- Leggo, Mississippi Location within Mississippi
- Coordinates: 34°06′48″N 89°47′50″W﻿ / ﻿34.11333°N 89.79722°W
- Country: United States
- State: Mississippi
- County: Yalobusha
- Elevation: 331 ft (101 m)
- Time zone: UTC-6 (Central (CST))
- • Summer (DST): UTC-5 (CDT)
- GNIS feature ID: 705926

= Leggo, Mississippi =

Leggo is a ghost town in Yalobusha County, Mississippi, United States.

The settlement was located about 1 mi south of Enid Lake, and 10 mi west of Water Valley.

Leggo gained fame due to a mineral well located nearby.

==History==
W.B. Ford moved from South Carolina to Mississippi after the Civil War. Ford dug a well to supply water to his livestock, but his cattle would not drink it due to its high mineral content. The water from "Ford's Well" was believed to have medicinal properties, and the community of Leggo developed a short distance south of the well.

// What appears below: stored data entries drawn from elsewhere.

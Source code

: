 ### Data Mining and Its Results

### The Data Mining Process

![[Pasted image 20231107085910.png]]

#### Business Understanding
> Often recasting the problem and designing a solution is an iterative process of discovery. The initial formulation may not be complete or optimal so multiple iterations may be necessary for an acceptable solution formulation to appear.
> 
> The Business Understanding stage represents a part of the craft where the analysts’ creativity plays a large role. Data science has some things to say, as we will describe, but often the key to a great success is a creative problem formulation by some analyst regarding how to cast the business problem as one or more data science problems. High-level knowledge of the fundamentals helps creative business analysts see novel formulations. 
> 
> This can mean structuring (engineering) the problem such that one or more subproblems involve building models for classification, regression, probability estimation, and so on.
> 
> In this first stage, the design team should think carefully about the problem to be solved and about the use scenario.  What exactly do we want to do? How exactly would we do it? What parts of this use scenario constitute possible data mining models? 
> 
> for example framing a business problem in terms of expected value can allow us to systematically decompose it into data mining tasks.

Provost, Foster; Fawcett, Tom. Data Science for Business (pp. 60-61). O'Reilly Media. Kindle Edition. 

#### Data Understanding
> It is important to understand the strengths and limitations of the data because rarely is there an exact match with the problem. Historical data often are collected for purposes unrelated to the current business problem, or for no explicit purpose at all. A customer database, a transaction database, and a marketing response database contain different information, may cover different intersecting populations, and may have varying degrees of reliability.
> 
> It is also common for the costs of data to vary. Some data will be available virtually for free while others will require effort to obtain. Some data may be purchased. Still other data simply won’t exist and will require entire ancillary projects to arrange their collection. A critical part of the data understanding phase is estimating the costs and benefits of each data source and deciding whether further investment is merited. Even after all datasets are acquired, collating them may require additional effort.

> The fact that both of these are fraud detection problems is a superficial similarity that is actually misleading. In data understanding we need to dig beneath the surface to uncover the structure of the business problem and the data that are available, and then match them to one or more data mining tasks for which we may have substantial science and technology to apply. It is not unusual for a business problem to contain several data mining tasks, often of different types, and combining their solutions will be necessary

Leggo flourished as a health resort, and many people would visit Leggo annually to use Ford's water. Ford also sold his water throughout the southeastern United States.

Leggo had a school, a post office, and a hotel.

Leggo today is covered by forest. The Ford's Well Church and Cemetery are located north of the former settlement.